WORK INSTRUCTION: Go through the material below and please tally the lines that hold the word "Skill"; the number alone is the answer.

——————————

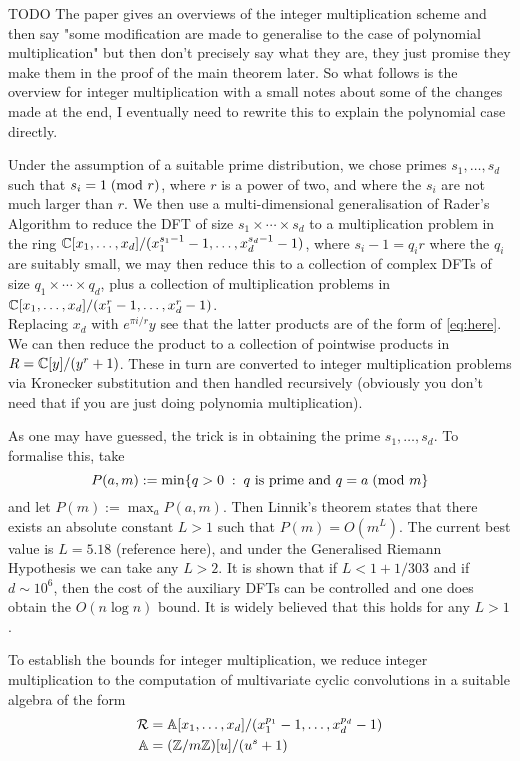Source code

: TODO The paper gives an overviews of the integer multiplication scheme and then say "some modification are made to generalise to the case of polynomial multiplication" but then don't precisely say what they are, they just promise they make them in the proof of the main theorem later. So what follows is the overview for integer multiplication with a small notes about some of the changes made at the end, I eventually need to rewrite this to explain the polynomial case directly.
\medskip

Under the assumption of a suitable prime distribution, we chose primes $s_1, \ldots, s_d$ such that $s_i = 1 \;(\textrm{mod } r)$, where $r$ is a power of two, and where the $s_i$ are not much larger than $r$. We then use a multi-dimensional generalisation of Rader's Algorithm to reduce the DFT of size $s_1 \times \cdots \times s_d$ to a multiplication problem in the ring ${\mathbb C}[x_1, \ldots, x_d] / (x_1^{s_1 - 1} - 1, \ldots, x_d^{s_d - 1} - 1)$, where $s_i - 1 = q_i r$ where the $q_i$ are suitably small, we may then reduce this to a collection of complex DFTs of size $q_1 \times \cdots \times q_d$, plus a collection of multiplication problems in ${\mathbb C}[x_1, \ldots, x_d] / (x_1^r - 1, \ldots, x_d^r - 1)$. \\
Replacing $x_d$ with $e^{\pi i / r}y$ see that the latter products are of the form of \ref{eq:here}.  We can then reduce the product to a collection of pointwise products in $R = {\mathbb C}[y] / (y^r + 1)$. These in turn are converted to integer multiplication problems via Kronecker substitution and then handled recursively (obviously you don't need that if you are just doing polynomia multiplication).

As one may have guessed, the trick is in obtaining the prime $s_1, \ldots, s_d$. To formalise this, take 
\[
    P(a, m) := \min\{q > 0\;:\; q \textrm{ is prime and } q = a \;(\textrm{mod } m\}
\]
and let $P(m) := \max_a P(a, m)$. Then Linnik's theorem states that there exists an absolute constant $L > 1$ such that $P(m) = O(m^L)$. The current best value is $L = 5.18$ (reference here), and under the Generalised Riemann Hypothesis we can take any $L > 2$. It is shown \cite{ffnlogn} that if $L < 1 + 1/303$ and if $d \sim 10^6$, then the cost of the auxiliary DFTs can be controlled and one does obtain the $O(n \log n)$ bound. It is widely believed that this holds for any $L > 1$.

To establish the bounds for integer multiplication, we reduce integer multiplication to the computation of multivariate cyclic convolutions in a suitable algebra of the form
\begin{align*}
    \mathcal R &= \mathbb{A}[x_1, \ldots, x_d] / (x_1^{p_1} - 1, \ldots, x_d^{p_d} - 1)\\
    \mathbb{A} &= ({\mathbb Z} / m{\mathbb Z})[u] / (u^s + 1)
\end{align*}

——————————

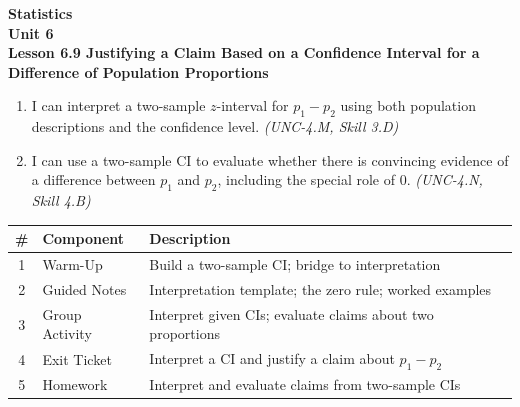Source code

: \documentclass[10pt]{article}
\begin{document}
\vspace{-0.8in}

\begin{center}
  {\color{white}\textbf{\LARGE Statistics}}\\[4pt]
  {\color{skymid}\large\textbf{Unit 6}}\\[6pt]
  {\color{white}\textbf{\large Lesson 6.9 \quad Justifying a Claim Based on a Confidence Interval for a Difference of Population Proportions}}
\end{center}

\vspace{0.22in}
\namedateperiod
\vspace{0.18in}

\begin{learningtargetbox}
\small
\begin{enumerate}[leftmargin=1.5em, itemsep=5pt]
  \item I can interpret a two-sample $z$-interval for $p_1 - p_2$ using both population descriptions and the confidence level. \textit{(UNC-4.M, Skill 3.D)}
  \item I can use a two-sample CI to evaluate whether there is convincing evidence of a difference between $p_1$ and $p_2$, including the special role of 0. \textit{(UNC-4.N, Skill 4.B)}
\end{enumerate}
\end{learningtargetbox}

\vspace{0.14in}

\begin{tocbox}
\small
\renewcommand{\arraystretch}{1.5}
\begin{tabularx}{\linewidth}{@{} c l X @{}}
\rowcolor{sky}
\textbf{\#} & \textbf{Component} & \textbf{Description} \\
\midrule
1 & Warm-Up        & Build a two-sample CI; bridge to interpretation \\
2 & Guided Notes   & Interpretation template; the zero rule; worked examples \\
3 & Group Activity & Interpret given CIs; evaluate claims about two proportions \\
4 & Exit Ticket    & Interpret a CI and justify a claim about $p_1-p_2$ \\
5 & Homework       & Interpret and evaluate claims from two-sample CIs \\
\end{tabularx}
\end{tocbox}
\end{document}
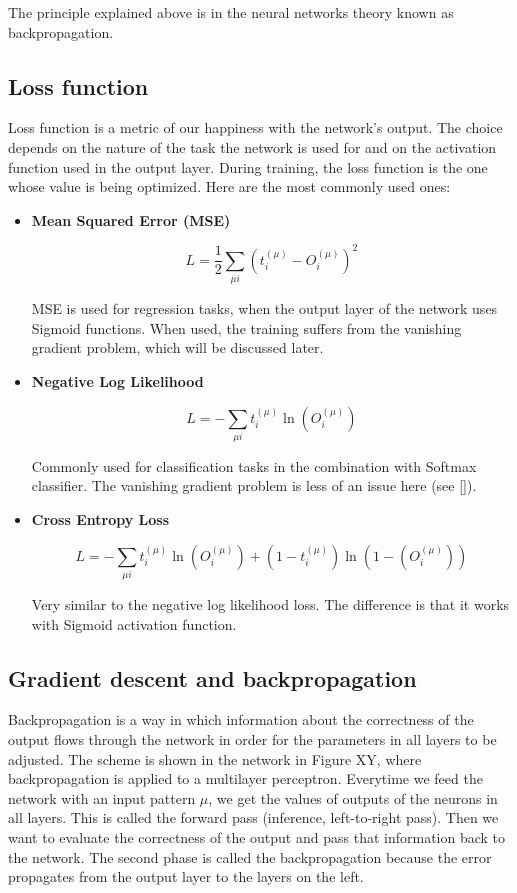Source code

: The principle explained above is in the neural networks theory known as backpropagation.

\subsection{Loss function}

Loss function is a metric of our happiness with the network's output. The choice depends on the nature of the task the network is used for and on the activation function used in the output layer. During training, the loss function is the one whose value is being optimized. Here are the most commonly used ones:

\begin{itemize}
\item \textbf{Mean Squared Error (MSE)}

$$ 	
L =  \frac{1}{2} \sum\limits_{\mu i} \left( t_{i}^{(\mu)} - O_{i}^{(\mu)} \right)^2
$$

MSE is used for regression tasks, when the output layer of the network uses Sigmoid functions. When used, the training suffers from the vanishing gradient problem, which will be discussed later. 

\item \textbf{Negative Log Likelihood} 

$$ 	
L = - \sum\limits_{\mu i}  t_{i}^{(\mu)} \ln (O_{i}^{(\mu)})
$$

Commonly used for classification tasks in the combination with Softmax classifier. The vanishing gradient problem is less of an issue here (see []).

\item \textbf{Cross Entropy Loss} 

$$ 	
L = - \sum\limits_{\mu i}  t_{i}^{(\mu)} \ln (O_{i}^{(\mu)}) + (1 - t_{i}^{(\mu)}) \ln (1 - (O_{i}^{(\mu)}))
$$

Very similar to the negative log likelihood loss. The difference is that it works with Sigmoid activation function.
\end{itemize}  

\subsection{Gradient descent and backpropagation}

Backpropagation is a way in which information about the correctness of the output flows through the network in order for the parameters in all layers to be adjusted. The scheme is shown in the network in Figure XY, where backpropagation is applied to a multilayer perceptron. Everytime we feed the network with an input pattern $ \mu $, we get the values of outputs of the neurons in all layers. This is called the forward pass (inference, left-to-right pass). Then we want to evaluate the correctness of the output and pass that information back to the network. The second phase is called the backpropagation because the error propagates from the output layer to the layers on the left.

——————————

WRITTEN REPLY: 2